What the task requires - Set down exactly, with nothing added, the lines from the one containing "Input files can" through the end of the entries.

Source data -
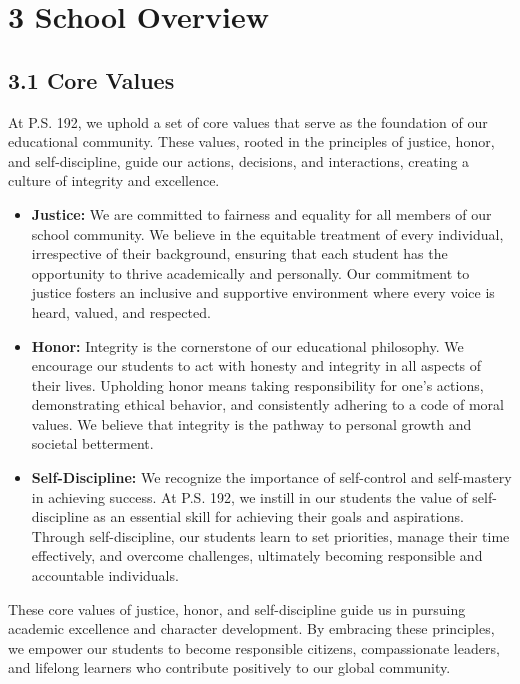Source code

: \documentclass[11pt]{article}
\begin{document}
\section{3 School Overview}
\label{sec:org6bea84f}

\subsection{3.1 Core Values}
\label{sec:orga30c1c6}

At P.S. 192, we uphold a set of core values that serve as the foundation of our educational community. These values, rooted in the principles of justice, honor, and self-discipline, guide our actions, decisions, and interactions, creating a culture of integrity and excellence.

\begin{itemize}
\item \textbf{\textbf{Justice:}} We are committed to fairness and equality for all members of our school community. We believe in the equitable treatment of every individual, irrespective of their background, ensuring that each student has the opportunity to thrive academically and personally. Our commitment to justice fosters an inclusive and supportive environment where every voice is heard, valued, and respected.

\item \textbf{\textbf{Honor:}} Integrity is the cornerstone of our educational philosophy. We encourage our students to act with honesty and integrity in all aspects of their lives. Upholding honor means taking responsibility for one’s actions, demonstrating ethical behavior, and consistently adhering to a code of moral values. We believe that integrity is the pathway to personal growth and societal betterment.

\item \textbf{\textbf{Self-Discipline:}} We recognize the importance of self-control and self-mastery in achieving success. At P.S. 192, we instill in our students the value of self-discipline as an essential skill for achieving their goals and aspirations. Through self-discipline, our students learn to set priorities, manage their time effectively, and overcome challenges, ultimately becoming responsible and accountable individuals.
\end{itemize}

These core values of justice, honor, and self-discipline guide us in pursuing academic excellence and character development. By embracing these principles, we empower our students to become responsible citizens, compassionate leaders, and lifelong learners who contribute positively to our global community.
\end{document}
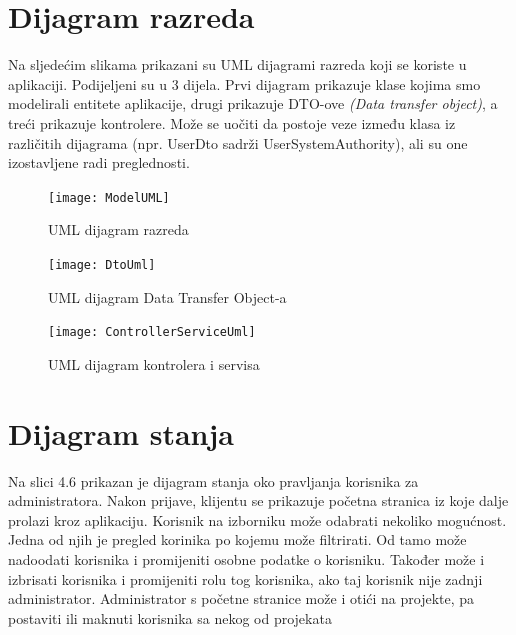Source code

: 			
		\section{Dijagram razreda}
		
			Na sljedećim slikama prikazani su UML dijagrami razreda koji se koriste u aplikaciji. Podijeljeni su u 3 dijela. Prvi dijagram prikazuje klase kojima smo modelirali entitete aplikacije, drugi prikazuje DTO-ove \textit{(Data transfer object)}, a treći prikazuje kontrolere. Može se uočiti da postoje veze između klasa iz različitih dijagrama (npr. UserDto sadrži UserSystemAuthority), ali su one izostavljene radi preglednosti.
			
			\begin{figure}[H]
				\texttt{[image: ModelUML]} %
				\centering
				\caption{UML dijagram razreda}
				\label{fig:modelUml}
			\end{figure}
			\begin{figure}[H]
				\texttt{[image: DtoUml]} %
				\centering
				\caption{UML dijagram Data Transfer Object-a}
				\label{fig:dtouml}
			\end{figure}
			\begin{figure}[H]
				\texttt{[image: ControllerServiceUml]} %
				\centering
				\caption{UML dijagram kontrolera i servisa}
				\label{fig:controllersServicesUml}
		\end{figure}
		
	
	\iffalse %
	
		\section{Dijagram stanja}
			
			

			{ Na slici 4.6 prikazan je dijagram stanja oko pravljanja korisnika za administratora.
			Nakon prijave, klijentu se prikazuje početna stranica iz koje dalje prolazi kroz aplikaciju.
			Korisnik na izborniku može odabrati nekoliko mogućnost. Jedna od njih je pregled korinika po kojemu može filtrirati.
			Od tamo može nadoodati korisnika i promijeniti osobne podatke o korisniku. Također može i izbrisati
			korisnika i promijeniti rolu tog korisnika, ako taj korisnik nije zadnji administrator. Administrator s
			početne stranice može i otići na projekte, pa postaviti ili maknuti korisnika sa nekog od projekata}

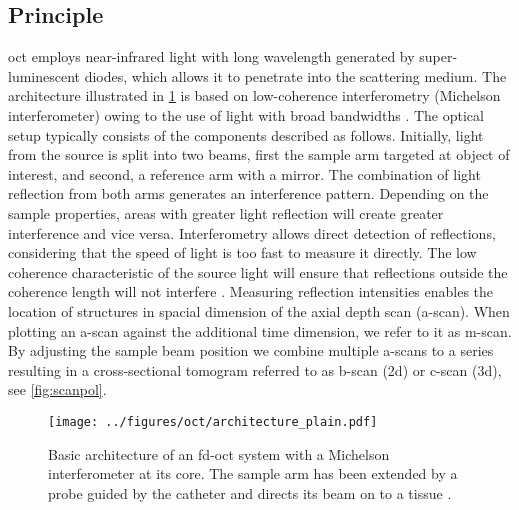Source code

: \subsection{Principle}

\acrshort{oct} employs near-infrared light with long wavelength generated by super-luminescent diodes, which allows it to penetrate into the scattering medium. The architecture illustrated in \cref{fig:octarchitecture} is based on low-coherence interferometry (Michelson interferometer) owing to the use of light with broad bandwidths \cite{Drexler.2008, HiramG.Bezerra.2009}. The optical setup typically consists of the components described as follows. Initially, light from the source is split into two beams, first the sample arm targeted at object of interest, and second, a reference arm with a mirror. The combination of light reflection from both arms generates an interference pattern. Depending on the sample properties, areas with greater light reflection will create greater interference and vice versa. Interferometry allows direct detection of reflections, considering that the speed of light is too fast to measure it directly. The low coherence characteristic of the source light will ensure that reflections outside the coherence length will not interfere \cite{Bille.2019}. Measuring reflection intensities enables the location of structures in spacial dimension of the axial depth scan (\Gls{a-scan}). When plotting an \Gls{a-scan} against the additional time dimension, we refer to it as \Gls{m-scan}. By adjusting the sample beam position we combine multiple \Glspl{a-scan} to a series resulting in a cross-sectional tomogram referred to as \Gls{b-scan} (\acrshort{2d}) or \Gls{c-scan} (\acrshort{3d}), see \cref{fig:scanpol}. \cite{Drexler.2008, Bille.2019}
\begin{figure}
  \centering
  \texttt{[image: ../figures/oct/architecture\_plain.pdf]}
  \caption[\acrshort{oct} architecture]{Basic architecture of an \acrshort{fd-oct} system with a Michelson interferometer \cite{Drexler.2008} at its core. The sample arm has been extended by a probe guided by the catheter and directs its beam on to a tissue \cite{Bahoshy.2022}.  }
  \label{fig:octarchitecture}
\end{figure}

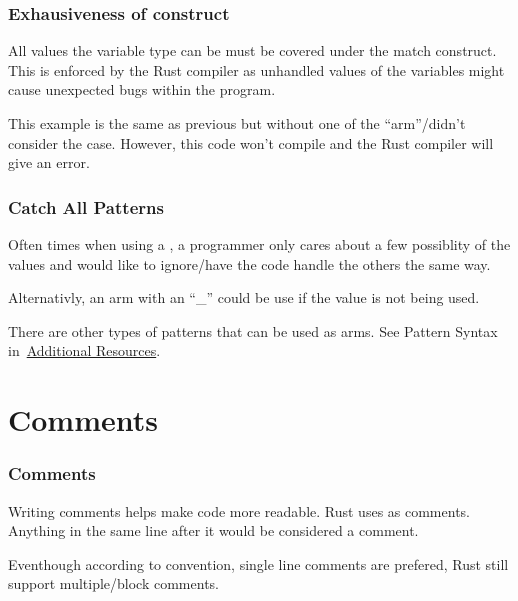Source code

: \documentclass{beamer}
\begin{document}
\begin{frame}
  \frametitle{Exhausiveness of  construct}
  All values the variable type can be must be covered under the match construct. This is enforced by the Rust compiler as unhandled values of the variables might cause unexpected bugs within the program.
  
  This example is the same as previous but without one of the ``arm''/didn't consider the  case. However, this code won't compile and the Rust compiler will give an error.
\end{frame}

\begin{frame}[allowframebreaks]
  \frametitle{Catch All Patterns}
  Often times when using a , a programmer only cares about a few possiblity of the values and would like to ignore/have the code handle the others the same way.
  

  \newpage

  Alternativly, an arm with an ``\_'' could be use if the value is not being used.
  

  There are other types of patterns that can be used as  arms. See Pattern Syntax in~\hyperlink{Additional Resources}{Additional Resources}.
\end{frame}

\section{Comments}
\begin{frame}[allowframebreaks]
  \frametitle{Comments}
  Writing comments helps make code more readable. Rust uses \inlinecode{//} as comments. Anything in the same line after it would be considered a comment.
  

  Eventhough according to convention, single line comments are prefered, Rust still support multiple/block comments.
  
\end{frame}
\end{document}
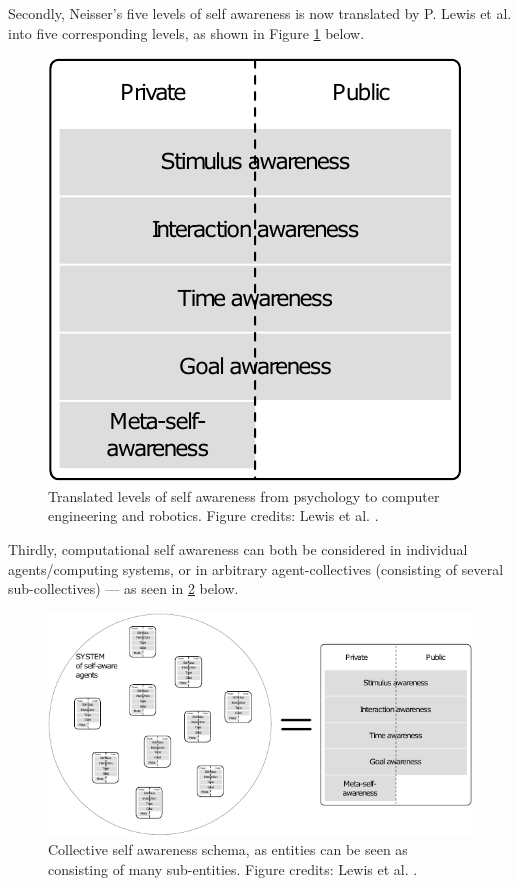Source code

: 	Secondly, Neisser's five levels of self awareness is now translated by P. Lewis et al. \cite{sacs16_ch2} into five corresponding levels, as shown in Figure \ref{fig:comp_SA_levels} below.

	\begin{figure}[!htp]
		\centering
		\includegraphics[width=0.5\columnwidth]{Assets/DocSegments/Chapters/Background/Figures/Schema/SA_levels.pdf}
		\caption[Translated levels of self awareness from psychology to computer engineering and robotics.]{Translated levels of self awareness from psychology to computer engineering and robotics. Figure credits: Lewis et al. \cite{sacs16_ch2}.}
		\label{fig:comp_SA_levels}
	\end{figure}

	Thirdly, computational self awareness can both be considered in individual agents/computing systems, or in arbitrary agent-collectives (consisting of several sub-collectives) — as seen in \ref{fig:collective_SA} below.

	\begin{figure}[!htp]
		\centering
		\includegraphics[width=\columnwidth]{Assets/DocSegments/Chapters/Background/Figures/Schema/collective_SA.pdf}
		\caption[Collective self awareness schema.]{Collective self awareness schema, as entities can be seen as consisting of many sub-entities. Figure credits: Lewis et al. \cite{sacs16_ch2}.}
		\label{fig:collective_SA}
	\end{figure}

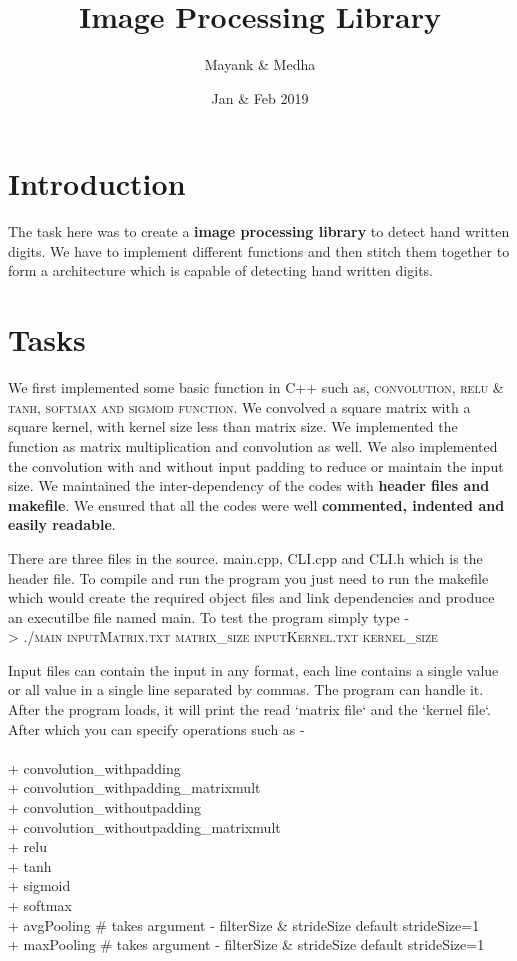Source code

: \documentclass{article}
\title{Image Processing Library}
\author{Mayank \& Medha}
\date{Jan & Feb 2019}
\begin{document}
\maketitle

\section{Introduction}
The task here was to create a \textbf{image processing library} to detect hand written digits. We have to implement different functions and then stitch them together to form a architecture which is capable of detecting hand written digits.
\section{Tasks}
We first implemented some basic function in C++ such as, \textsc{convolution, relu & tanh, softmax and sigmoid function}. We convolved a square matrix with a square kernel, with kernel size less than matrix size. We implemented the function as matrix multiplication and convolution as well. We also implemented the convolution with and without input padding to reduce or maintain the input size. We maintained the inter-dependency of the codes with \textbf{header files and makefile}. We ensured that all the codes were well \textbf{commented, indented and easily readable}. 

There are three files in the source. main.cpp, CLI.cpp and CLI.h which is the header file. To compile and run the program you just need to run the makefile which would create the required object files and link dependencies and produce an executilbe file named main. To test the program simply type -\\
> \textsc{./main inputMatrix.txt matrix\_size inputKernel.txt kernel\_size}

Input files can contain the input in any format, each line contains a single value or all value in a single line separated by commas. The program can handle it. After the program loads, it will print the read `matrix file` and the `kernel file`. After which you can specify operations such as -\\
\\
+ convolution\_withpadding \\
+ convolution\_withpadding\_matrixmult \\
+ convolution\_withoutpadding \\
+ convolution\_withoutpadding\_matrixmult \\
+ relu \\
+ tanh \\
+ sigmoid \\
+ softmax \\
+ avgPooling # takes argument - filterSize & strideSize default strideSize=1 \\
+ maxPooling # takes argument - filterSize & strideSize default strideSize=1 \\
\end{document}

Exercise answer -
Input files can contain the input in any format, each line contains a single value or all value in a single line separated by commas. The program can handle it. After the program loads, it will print the read `matrix file` and the `kernel file`. After which you can specify operations such as -\\
\\
+ convolution\_withpadding \\
+ convolution\_withpadding\_matrixmult \\
+ convolution\_withoutpadding \\
+ convolution\_withoutpadding\_matrixmult \\
+ relu \\
+ tanh \\
+ sigmoid \\
+ softmax \\
+ avgPooling # takes argument - filterSize & strideSize default strideSize=1 \\
+ maxPooling # takes argument - filterSize & strideSize default strideSize=1 \\
\end{document}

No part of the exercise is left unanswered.